When using accessory lifts as a means of correcting a motor skill, it’s important to be specific. I’m not referring to the *exercise* being specific.
A weightlifting example of exercise specificity: when I had issues in training camp with balance over my ankle during 95-100% 1RM snatches, the supervising coach had me do snatch pulls or halting snatch deadlifts at 95-105%.
Exercise specificity is important, but that’s not the specificity I’m referring to.
Most Sport-Specific Exercises Aren’t “Specific” Enough
The specificity of specificity, if you’ll accept that redundant descriptor, is skill specificity. It’s perceiving the full competitive movement in every drill and every accessory exercise that you do.
Louis Simmons of Westside Barbell (powerlifting) has talked about this:
“We don’t do the good morning so that we can be the best lifter in the good morning. We do the good morning to strengthen the hinge position. That’s a part of our back squat.”
Bob Takano talked about this:
“When you’re doing a high hang snatch, you’re not doing a ‘high hang snatch.’ You’re seeing yourself pass through the high hang position during a snatch.”
That’s how you reinforce the primary motor pattern in context.
When thinking about motor learning, I love self-limiting exercise and use it in a rehab context as often as possible so that a person will stop trying to think their way through moving better and instead will just move better. But skill specificity extends beyond building capacity or training movement generally.
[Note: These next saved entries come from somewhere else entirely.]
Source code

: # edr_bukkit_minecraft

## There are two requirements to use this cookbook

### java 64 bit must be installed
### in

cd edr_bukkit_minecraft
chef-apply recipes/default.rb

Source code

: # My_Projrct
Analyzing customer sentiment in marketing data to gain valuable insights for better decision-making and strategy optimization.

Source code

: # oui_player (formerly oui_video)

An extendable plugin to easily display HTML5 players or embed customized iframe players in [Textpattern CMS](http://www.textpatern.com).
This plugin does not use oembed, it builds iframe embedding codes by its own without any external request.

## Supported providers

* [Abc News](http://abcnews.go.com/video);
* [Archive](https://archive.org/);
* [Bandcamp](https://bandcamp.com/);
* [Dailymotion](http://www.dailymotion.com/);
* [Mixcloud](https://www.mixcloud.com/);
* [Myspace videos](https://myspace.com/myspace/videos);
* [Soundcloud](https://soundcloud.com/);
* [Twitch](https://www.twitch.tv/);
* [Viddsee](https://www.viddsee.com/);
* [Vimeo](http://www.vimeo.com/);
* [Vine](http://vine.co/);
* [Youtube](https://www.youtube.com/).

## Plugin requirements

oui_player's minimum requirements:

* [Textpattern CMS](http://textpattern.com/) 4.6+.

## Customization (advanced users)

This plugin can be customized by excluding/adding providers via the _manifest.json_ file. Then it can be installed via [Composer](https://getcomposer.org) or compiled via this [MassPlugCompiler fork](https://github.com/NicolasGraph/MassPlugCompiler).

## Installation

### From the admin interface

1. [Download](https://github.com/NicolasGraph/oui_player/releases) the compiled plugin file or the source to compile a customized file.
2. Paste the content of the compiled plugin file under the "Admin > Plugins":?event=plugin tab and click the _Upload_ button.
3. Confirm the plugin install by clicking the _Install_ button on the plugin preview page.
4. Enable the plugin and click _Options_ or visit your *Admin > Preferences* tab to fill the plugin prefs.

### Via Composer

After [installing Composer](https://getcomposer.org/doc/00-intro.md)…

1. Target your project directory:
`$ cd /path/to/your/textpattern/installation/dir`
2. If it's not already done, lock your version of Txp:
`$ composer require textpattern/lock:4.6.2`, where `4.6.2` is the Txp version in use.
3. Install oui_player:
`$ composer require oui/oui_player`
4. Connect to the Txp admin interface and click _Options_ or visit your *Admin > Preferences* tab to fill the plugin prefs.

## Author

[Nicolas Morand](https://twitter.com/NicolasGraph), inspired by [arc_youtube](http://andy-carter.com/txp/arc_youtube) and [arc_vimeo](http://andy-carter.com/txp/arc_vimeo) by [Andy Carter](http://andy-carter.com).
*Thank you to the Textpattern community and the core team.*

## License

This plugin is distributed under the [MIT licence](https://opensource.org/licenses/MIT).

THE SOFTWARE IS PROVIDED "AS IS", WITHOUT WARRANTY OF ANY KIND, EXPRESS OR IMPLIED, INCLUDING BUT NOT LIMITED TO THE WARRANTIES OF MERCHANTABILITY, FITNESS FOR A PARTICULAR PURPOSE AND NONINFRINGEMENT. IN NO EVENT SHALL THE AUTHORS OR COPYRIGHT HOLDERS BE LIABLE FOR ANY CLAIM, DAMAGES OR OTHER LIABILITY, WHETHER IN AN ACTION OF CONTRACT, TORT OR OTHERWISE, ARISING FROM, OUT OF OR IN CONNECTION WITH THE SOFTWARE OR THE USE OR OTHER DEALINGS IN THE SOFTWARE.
Specificity of the Kettlebell Swing, part 2
If you’re a rugby forward, I’m not looking for you to do the kettlebell swing because it makes you more explosive in a general sense. I’m looking for you to perceive the kettlebell swing as the load and the pop that you apply when you tackle. See yourself making an incredible tackle with every swing that you do.
If I don’t give you that intention each time you do a kettlebell swing, then there’s the risk that you start trying to be great at the kettlebell swing. Being great at the kettlebell swing is stupid for a rugby forward. Becoming great at tackling through training the kettlebell swing is excellent.
See, the kettlebell swing is a great training exercise. But it serves a different need for me as a hurdler compared to my old rugby teammates. That’s okay; the difference is all in our heads!
Don’t Be A Practice Hero – Get Better Instead
If you’re drilling something, it’s not to be amazing at the drill (unless you’re *trying* to be a practice hero); it’s so that you can correct a deficiency and make your competitive skill as perfect as possible.
Bring intention to every one of your drills and to every one of your accessory lifts. Bring intention to every single moment you’re at practice and while working on your technical skill. You’ll find this exhausting. You’ll also find that you get better quickly.
That is Ericsson’s concept of deliberate practice.
Exercise (drill) and intention (skill) specificity are how you get the most out of every moment at practice.
So that — clarity about the goal and imagining each drill as part of the goal — the specificity of specificity — is what you should focus on during practice.